Exploratory data analysis activities are more involved than data preparation activities. They provide opportunities for analysts and data scientists to discover latent data gaps, interrelationships between variables, and allow multiple statistical tests to determine whether data is equitable for the research problem. Once there is an assurance that the data sources are providing the right data, what is learned from the exploratory analysis can be used to guide the approach taken to perform the detailed data analysis.

When exploring data, analysts use data mining to identify information or patterns that require further investigation. Data scientists use a host of data discovery and profiling tools to mine data. They use statistical parameters and visualizations to determine data quality. For example, histograms can be used to understand the distribution of values across variables. Feedback loops are used to allow for adjustments to be made about what techniques and models best fit the data. Ongoing collaboration between the data scientist and the business analysis practitioner pairs the industry and business domain knowledge possessed by the business analyst practitioner with the analysis results produced by the data scientist to determine whether the results are helping to answer the business question.

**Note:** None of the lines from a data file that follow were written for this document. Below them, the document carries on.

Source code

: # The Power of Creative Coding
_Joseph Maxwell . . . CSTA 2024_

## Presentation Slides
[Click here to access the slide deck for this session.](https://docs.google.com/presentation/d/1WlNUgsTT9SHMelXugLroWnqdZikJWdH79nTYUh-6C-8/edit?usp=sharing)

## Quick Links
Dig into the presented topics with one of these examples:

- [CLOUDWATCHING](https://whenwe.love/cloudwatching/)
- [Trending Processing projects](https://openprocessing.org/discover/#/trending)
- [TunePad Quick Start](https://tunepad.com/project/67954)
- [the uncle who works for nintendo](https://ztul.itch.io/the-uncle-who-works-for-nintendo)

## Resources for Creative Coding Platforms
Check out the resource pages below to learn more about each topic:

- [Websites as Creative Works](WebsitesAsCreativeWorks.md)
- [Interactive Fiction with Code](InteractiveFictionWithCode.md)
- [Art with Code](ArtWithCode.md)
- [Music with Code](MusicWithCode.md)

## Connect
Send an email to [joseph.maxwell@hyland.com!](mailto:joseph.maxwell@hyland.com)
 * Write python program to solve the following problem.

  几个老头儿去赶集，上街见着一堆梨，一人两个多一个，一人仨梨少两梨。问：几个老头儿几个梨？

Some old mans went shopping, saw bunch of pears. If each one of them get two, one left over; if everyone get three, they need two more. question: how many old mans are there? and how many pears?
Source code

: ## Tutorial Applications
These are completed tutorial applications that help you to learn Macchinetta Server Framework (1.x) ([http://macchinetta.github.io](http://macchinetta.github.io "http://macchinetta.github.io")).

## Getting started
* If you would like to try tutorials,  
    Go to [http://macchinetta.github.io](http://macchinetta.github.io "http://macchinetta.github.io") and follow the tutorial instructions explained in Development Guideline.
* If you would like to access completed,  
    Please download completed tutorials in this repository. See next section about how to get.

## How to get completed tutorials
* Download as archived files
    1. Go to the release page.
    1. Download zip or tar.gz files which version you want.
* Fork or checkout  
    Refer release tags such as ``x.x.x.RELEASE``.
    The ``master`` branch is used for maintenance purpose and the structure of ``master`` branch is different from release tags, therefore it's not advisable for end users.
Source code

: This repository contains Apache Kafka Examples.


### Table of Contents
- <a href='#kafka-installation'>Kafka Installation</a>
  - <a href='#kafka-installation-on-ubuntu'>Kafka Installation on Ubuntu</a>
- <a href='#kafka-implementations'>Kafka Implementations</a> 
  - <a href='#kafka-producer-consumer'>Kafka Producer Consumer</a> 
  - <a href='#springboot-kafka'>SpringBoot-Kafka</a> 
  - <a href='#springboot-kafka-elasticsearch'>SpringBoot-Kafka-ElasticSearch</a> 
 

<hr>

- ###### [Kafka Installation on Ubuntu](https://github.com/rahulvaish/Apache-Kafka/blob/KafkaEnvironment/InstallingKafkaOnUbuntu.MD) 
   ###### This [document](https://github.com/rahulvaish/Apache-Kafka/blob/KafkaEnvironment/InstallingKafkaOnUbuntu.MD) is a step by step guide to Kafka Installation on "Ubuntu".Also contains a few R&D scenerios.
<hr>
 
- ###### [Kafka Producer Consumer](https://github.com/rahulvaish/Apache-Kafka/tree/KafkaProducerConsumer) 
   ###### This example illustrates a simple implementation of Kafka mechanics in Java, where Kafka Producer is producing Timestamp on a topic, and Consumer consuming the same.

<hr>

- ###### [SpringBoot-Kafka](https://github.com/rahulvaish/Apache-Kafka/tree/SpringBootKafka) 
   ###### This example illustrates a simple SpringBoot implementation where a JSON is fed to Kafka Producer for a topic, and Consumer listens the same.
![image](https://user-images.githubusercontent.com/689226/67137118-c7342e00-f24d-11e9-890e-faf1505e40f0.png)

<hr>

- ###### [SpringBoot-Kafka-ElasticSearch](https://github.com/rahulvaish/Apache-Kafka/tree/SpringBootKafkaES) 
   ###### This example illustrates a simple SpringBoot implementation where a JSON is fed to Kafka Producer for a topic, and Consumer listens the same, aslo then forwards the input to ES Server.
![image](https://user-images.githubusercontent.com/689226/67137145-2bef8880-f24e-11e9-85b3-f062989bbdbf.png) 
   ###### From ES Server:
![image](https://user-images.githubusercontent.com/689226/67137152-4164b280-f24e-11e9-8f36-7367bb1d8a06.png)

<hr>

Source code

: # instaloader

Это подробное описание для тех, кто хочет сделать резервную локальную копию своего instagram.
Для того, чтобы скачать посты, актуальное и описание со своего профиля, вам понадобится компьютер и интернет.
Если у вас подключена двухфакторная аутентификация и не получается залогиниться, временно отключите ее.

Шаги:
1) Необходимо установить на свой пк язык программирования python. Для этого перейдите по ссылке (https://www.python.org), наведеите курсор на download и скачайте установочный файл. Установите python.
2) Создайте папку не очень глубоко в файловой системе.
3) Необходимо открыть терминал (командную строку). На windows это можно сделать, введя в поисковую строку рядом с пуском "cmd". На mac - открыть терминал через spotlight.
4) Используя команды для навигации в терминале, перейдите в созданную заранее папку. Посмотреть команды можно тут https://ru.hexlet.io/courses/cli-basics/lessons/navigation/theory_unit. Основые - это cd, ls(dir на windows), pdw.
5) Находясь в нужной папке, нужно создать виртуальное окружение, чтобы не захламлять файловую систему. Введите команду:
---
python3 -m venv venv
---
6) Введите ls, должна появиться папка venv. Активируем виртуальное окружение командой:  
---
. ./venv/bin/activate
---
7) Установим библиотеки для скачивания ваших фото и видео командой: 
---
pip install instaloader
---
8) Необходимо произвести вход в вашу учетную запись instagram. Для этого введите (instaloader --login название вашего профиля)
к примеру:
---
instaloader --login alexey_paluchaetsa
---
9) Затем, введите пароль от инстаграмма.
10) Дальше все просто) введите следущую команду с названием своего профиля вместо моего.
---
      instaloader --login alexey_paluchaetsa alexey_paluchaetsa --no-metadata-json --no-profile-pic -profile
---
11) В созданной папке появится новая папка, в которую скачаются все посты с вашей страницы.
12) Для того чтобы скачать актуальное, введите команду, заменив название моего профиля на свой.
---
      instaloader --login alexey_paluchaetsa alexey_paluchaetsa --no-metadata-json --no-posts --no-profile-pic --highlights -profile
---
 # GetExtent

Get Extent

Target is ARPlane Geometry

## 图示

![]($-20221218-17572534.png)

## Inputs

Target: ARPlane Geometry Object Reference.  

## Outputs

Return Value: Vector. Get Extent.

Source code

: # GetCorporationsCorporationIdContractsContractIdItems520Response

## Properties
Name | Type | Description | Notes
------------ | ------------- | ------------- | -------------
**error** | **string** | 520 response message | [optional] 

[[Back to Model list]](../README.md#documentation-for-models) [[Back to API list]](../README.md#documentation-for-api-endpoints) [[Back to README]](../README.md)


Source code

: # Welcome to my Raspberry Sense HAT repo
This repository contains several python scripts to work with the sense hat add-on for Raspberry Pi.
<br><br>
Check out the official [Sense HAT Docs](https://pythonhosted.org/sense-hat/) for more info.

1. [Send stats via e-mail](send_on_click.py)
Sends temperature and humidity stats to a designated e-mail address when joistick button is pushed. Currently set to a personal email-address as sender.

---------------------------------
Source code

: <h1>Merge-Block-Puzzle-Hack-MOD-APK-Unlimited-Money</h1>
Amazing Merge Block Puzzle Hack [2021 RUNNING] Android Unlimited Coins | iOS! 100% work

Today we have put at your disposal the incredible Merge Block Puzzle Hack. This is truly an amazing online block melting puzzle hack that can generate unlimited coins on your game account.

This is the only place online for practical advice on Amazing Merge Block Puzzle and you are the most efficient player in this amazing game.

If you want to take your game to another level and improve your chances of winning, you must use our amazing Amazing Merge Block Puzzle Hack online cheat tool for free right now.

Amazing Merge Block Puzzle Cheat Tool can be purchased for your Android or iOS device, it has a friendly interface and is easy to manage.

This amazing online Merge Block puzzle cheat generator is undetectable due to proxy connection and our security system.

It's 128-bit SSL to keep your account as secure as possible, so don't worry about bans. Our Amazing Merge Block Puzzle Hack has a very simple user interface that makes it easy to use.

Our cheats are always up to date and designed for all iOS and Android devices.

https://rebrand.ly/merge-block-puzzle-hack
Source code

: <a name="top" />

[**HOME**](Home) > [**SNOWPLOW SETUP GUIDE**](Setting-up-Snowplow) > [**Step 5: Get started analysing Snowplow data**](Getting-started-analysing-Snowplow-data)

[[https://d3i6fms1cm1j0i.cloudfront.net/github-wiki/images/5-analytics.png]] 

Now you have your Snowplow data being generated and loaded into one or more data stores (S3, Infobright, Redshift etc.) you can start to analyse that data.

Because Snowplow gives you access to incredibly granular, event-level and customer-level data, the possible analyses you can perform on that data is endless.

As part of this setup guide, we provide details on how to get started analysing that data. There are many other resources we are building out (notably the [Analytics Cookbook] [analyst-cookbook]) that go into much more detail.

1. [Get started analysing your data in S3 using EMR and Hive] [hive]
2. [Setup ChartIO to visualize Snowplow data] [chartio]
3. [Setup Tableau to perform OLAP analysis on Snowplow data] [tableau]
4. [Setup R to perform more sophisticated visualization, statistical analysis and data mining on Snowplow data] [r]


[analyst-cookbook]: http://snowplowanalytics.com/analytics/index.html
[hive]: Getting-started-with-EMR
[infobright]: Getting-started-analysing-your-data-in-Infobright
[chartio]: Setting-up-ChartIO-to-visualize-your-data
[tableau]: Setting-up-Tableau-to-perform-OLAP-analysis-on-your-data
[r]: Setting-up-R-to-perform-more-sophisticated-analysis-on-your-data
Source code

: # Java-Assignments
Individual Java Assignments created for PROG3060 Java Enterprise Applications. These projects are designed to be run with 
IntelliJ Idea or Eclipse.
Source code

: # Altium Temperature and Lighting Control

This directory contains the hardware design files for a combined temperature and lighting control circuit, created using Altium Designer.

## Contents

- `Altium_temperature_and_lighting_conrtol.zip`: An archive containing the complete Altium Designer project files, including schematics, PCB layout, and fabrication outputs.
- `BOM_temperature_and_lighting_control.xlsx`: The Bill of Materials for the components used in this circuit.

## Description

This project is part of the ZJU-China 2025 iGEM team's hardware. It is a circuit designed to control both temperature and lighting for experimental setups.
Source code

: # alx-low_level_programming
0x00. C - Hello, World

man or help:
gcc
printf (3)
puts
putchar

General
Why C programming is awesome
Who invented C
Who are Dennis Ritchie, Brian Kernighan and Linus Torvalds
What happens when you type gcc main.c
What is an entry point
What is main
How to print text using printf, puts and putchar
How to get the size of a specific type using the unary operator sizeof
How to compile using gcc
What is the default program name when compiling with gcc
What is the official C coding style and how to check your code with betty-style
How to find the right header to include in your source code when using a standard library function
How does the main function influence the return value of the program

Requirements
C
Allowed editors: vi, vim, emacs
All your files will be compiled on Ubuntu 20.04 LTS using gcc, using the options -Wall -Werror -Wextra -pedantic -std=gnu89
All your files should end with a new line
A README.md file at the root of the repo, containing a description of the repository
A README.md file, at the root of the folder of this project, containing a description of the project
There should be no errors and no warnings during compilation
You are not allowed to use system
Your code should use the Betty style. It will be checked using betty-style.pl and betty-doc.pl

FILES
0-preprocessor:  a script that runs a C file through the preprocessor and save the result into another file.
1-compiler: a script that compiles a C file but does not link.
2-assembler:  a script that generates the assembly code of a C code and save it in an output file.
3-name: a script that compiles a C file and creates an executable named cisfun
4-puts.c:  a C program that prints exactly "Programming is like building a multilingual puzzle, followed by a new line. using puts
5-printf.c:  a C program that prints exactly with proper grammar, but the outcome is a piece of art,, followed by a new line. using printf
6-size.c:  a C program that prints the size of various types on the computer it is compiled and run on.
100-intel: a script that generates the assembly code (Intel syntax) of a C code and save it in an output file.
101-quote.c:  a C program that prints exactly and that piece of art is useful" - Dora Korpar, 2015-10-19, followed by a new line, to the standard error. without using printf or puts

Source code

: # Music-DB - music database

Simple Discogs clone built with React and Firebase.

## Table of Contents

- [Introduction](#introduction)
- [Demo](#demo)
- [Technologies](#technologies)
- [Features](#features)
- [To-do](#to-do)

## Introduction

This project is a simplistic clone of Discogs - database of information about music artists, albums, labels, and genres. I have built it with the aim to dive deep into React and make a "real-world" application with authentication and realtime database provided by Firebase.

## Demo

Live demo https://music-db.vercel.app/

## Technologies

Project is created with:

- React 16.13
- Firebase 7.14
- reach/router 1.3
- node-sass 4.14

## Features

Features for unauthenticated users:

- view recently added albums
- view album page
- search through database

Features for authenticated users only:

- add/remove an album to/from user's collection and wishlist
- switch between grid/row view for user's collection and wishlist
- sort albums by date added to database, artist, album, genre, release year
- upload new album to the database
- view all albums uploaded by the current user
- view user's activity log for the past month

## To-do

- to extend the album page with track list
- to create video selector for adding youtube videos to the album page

An Example of Exploratory Data Analysis and its Benefits

Exploratory data analysis is a systematic and iterative approach used for:
  • assessing the quality of data,
  • providing early insights,
  • recognizing derived predictors,
  • treating missing data, and
  • providing an indication of initial algorithmic models.
An example of the use of exploratory data analysis can seen in the analysis of real estate, where the analytics objective was to predict the value of a property in and around the Boston area. This dataset originates from the University of California, Irvine Machine Learning Repository (https://archive.ics.uci.edu/ml/index.php). Although this data is collected in early 1980’s, it can be used to demonstrate the benefits of exploratory data analysis. The data contains 13 predictor variables, including per capita crime rate, the average number of rooms per house, distance to employment centres, commercial property acres per town, age of the property, and so forth. The price of the houses, which is the target variable we are trying to predict, is captured as the median value of the houses in units of $1,000.

When the data was explored, some of the observations for house prices were found to be outliers when compared to most house prices. Although the data exists, it may influence the final predictions hence the data scientist would have to determine whether to exclude the data or not. An analyst can help in this situation by assessing the data collection method to identify if there are any missed business rules. It was found these observations are artificially set to a high value of $50,000 to signify observations where the prices cannot be disclosed. This analysis supports the data scientists remark that some values are outliers and should be excluded from future analysis. The outliers can be graphically seen below around the $50,000 mark.

House Price_Dist.jpg

Likewise, when some of the variables are compared against the prices, it was observed that most predictors have a linear relationship with price. For example, some change in the predictor variable changes the price by a proportional amount and has a straight-line relationship, as illustrated below.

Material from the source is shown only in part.